10. Test suite expects researcher template

File: tests/test-suite.sh:105 Asserts researcher template exists, but scripts/install.sh only creates worker, coder, quick.

11. Bare exception handlers

File: src/agent-manager.ts — 8+ catch {} blocks Swallow all errors silently. Makes debugging impossible.

12. agent.py monolithic (598 lines)

File: agent/agent.py Handles IRC, skill discovery, tool execution, memory, config reload in one file. Could split into modules but works for now.

Low

13. Hardcoded network interface fallback

File: src/network.ts:56 — defaults to "eno2" if route parsing fails.

14. Predictable mount point names

File: src/agent-manager.ts:94 — uses Date.now() instead of crypto random.

15. No Firecracker binary hash verification

File: scripts/install.sh:115-124 — downloads binary without SHA256 check.

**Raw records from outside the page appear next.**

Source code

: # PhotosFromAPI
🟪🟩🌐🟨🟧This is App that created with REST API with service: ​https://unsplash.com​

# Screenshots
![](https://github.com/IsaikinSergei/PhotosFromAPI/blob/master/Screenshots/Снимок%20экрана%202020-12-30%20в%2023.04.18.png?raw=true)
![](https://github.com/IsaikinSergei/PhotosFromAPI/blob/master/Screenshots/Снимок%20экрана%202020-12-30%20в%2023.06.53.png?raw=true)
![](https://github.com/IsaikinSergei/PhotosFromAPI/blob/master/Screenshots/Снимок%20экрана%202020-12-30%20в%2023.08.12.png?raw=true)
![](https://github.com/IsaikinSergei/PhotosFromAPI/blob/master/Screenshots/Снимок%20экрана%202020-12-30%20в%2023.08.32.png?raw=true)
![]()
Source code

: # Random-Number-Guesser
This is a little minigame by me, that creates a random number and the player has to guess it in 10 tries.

16. Ollama response size unbounded

File: agent/agent.py:338 — resp.read() with no size limit.

17. IRC message splitting at 400 chars

File: agent/agent.py:266 — IRC limit is 512 bytes including protocol overhead. Safe limit is ~380 chars.

18. Thread safety on _last_response_time

File: agent/agent.py:485 — global updated without lock, two rapid requests could both pass cooldown.